If nothing else, the fact that Pebble’s “Pebble Time” Kickstarter campaign spiked to a $16,000 hourly yield after the Apple Watch was announced is proof enough for me that there is a strong consumer appetite for smartwatches.
However, given the same money it costs to buy an Apple Watch, are there not better and more useful things we could be putting that money towards?
I mean, is there really a lot that smartwatches offer that smartphones don’t? (That is, aside from enabling us to spam the heck out of Shazam on roadtrips and nights out on the town?)
Okay, fine. There is a legit case to be made. If you’re an athlete of any kind, that Apple Watch is basically a Fitbit or Nike+ FuelBand on steroids. If that’s your cup of tea, go ahead and track analytics and stuff about yourself.

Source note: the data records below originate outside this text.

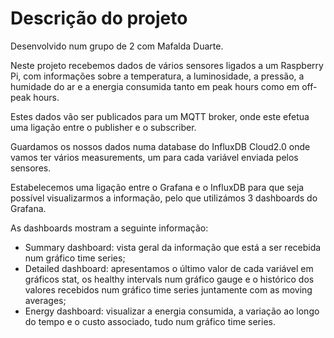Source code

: # Descrição do projeto

Desenvolvido num grupo de 2 com Mafalda Duarte.

Neste projeto recebemos dados de vários sensores ligados a um Raspberry Pi, com informações sobre a temperatura, a luminosidade, a pressão, a humidade do ar e a energia consumida tanto em peak hours como em off-peak hours. 

Estes dados vão ser publicados para um MQTT broker, onde este efetua uma ligação entre o publisher e o subscriber.

Guardamos os nossos dados numa database do InfluxDB Cloud2.0 onde vamos ter vários measurements, um para cada variável enviada pelos sensores.

Estabelecemos uma ligação entre o Grafana e o InfluxDB para que seja possível visualizarmos a informação, pelo que utilizámos 3 dashboards do Grafana. 

As dashboards mostram a seguinte informação:
- Summary dashboard: vista geral da informação que está a ser recebida num gráfico time series; 
- Detailed dashboard: apresentamos o último valor de cada variável em gráficos stat, os healthy intervals num gráfico gauge e o histórico dos valores recebidos num gráfico time series juntamente com as moving averages;
- Energy dashboard: visualizar a energia consumida, a variação ao longo do tempo e o custo associado, tudo num gráfico time series.
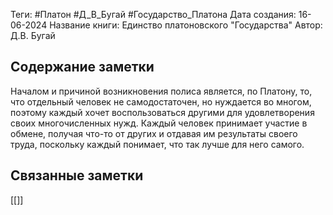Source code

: Теги: #Платон #Д_В_Бугай #Государство_Платона 
Дата создания: 16-06-2024
Название книги: Единство платоновского "Государства"
Автор: Д.В. Бугай
## Содержание заметки
Началом и причиной возникновения полиса является, по Платону, то, что отдельный человек не самодостаточен, но нуждается во многом, поэтому каждый хочет воспользоваться другими для удовлетворения своих многочисленных нужд.
Каждый человек принимает участие в обмене, получая что-то от других и отдавая им результаты своего труда, поскольку каждый понимает, что так лучше для него самого.
## Связанные заметки
[[]]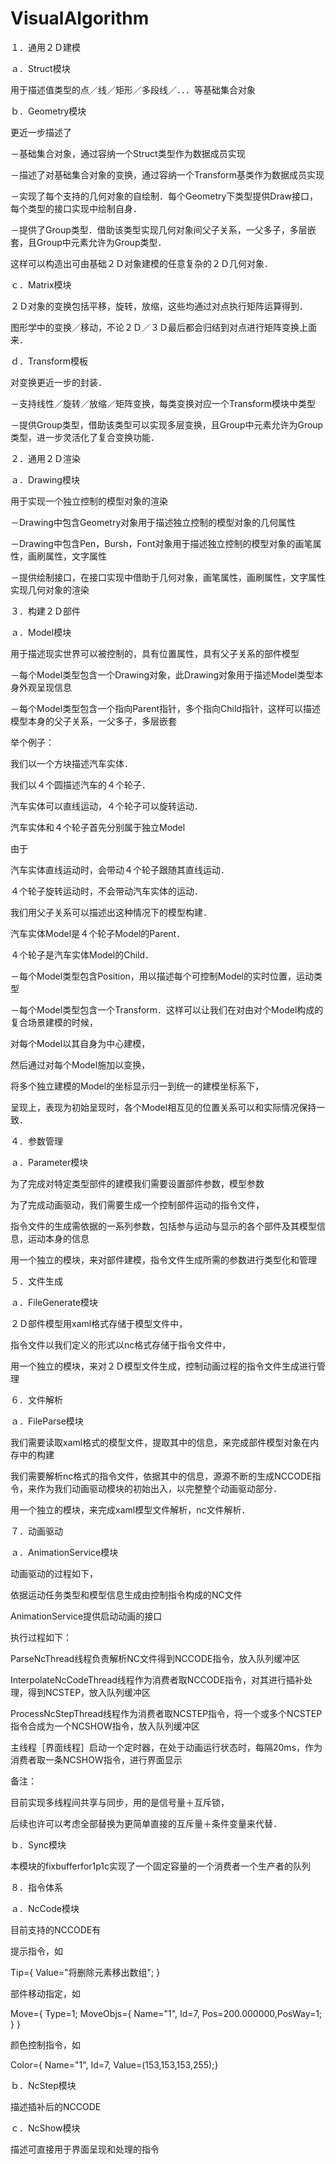 # VisualAlgorithm
１．通用２Ｄ建模

ａ．Struct模块

用于描述值类型的点／线／矩形／多段线／．．．等基础集合对象

ｂ．Geometry模块

更近一步描述了

－基础集合对象，通过容纳一个Struct类型作为数据成员实现

－描述了对基础集合对象的变换，通过容纳一个Transform基类作为数据成员实现

－实现了每个支持的几何对象的自绘制．每个Geometry下类型提供Draw接口，每个类型的接口实现中绘制自身．

－提供了Group类型．借助该类型实现几何对象间父子关系，一父多子，多层嵌套，且Group中元素允许为Group类型．

这样可以构造出可由基础２Ｄ对象建模的任意复杂的２Ｄ几何对象．

ｃ．Matrix模块

２Ｄ对象的变换包括平移，旋转，放缩，这些均通过对点执行矩阵运算得到．

图形学中的变换／移动，不论２Ｄ／３Ｄ最后都会归结到对点进行矩阵变换上面来．

ｄ．Transform模板

对变换更近一步的封装．

－支持线性／旋转／放缩／矩阵变换，每类变换对应一个Transform模块中类型

－提供Group类型，借助该类型可以实现多层变换，且Group中元素允许为Group类型，进一步灵活化了复合变换功能．

２．通用２Ｄ渲染

ａ．Drawing模块

用于实现一个独立控制的模型对象的渲染

－Drawing中包含Geometry对象用于描述独立控制的模型对象的几何属性

－Drawing中包含Pen，Bursh，Font对象用于描述独立控制的模型对象的画笔属性，画刷属性，文字属性

－提供绘制接口，在接口实现中借助于几何对象，画笔属性，画刷属性，文字属性实现几何对象的渲染

３．构建２Ｄ部件

ａ．Model模块

用于描述现实世界可以被控制的，具有位置属性，具有父子关系的部件模型

－每个Model类型包含一个Drawing对象，此Drawing对象用于描述Model类型本身外观呈现信息

－每个Model类型包含一个指向Parent指针，多个指向Child指针，这样可以描述模型本身的父子关系，一父多子，多层嵌套

举个例子：

我们以一个方块描述汽车实体．

我们以４个圆描述汽车的４个轮子．

汽车实体可以直线运动，４个轮子可以旋转运动．

汽车实体和４个轮子首先分别属于独立Model

由于

汽车实体直线运动时，会带动４个轮子跟随其直线运动．

４个轮子旋转运动时，不会带动汽车实体的运动．

我们用父子关系可以描述出这种情况下的模型构建．

汽车实体Model是４个轮子Model的Parent．

４个轮子是汽车实体Model的Child．

－每个Model类型包含Position，用以描述每个可控制Model的实时位置，运动类型

－每个Model类型包含一个Transform．这样可以让我们在对由对个Model构成的复合场景建模的时候，

对每个Model以其自身为中心建模，

然后通过对每个Model施加以变换，

将多个独立建模的Model的坐标显示归一到统一的建模坐标系下，

呈现上，表现为初始呈现时，各个Model相互见的位置关系可以和实际情况保持一致．

４．参数管理

ａ．Parameter模块

为了完成对特定类型部件的建模我们需要设置部件参数，模型参数

为了完成动画驱动，我们需要生成一个控制部件运动的指令文件，

指令文件的生成需依据的一系列参数，包括参与运动与显示的各个部件及其模型信息，运动本身的信息

用一个独立的模块，来对部件建模，指令文件生成所需的参数进行类型化和管理

５．文件生成

ａ．FileGenerate模块

２Ｄ部件模型用xaml格式存储于模型文件中，

指令文件以我们定义的形式以nc格式存储于指令文件中，

用一个独立的模块，来对２Ｄ模型文件生成，控制动画过程的指令文件生成进行管理

６．文件解析

ａ．FileParse模块

我们需要读取xaml格式的模型文件，提取其中的信息，来完成部件模型对象在内存中的构建

我们需要解析nc格式的指令文件，依据其中的信息，源源不断的生成NCCODE指令，来作为我们动画驱动模块的初始出入，以完整整个动画驱动部分．

用一个独立的模块，来完成xaml模型文件解析，nc文件解析．

７．动画驱动

ａ．AnimationService模块

动画驱动的过程如下，

依据运动任务类型和模型信息生成由控制指令构成的NC文件

AnimationService提供启动动画的接口

执行过程如下：

ParseNcThread线程负责解析NC文件得到NCCODE指令，放入队列缓冲区

InterpolateNcCodeThread线程作为消费者取NCCODE指令，对其进行插补处理，得到NCSTEP，放入队列缓冲区

ProcessNcStepThread线程作为消费者取NCSTEP指令，将一个或多个NCSTEP指令合成为一个NCSHOW指令，放入队列缓冲区

主线程［界面线程］启动一个定时器，在处于动画运行状态时，每隔20ms，作为消费者取一条NCSHOW指令，进行界面显示

备注：

目前实现多线程间共享与同步，用的是信号量＋互斥锁，

后续也许可以考虑全部替换为更简单直接的互斥量＋条件变量来代替．

ｂ．Sync模块

本模块的fixbufferfor1p1c实现了一个固定容量的一个消费者一个生产者的队列

８．指令体系

ａ．NcCode模块

目前支持的NCCODE有

提示指令，如

Tip={ Value="将删除元素移出数组"; }

部件移动指定，如

Move={ Type=1; MoveObjs={ Name="1", Id=7, Pos=200.000000,PosWay=1; } }

颜色控制指令，如

Color={ Name="1", Id=7, Value=(153,153,153,255);}

ｂ．NcStep模块

描述插补后的NCCODE

ｃ．NcShow模块

描述可直接用于界面呈现和处理的指令



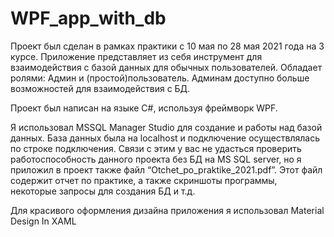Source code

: # WPF_app_with_db
 
Проект был сделан в рамках практики с 10 мая по 28 мая 2021 года на 3 курсе. Приложение представляет из себя инструмент для взаимодействия с базой данных для обычных пользователей. Обладает ролями: Админ и (простой)пользователь. Админам доступно больше возможностей для взаимодействия с БД.

Проект был написан на языке C#, используя фреймворк WPF. 

Я использовал MSSQL Manager Studio для создание и работы над базой данных. База данных была на localhost и подключение осуществлялась по строке подключения. Связи с этим у вас не удасться проверить работоспособность данного проекта без БД на MS SQL server, но я приложил в проект также файл “Otchet_po_praktike_2021.pdf”. Этот файл содержит отчет по практике, а также скриншоты программы, некоторые запросы для создания БД и т.д.
  
Для красивого оформления дизайна приложения я использовал Material Design In XAML
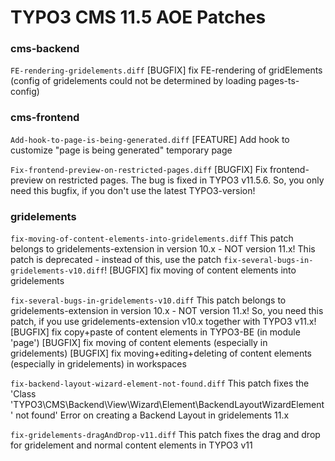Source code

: # TYPO3 CMS 11.5 AOE Patches

### cms-backend

`FE-rendering-gridelements.diff`
[BUGFIX] fix FE-rendering of gridElements (config of gridelements could not be determined by loading pages-ts-config)


### cms-frontend

`Add-hook-to-page-is-being-generated.diff`
[FEATURE] Add hook to customize "page is being generated" temporary page

`Fix-frontend-preview-on-restricted-pages.diff`
[BUGFIX] Fix frontend-preview on restricted pages.
         The bug is fixed in TYPO3 v11.5.6. So, you only need this bugfix, if you don't use the latest TYPO3-version!


### gridelements

`fix-moving-of-content-elements-into-gridelements.diff`
This patch belongs to gridelements-extension in version 10.x - NOT version 11.x!
This patch is deprecated - instead of this, use the patch `fix-several-bugs-in-gridelements-v10.diff`!
[BUGFIX] fix moving of content elements into gridelements

`fix-several-bugs-in-gridelements-v10.diff`
This patch belongs to gridelements-extension in version 10.x - NOT version 11.x!
So, you need this patch, if you use gridelements-extension v10.x together with TYPO3 v11.x!
[BUGFIX] fix copy+paste of content elements in TYPO3-BE (in module 'page')
[BUGFIX] fix moving of content elements (especially in gridelements)
[BUGFIX] fix moving+editing+deleting of content elements (especially in gridelements) in workspaces

`fix-backend-layout-wizard-element-not-found.diff`
This patch fixes the 'Class 'TYPO3\CMS\Backend\View\Wizard\Element\BackendLayoutWizardElement' not found' 
Error on creating a Backend Layout in gridelements 11.x

`fix-gridelements-dragAndDrop-v11.diff`
This patch fixes the drag and drop for gridelement and normal content elements in TYPO3 v11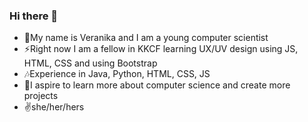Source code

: ### Hi there 👋
- 🌱My name is Veranika and I am a young computer scientist
- ⚡Right now I am a fellow in KKCF learning UX/UV design using JS, HTML, CSS and using Bootstrap 
- 🎶Experience in Java, Python, HTML, CSS, JS
- 🦞I aspire to learn more about computer science and create more projects
- ✌️she/her/hers


<!--
**VeranikaH/VeranikaH** is a ✨ _special_ ✨ repository because its `README.md` (this file) appears on your GitHub profile.

Here are some ideas to get you started:

- 🔭 I’m currently working on ...
- 🌱 I’m currently learning ...
- 👯 I’m looking to collaborate on ...
- 🤔 I’m looking for help with ...
- 💬 Ask me about ...
- 📫 How to reach me: ...
- 😄 Pronouns: ...
- ⚡ Fun fact: ...
-->
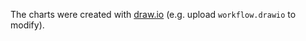 The charts were created with [draw.io](https://www.draw.io/) (e.g. upload `workflow.drawio` to modify).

And yes, there are also arguments to be made about having
Apple Pay on your wrist, making use of the Apple Watch’s time management alerts, or simply wanting to be an early adopter of something new and exciting.
That’s all fine. I just fear that “smart” is beginning to become a buzzword of sorts.
The smartphone was an innovative concept because it was the first piece of tech to give us on- the-fly and constant access to a full-fledged computer. We had laptops before, but we still had to be sedentary to use them. The birth of smartphones meant that we could now apply computers to problems that we would only encounter on the go, like finding last minute directions to an important destination.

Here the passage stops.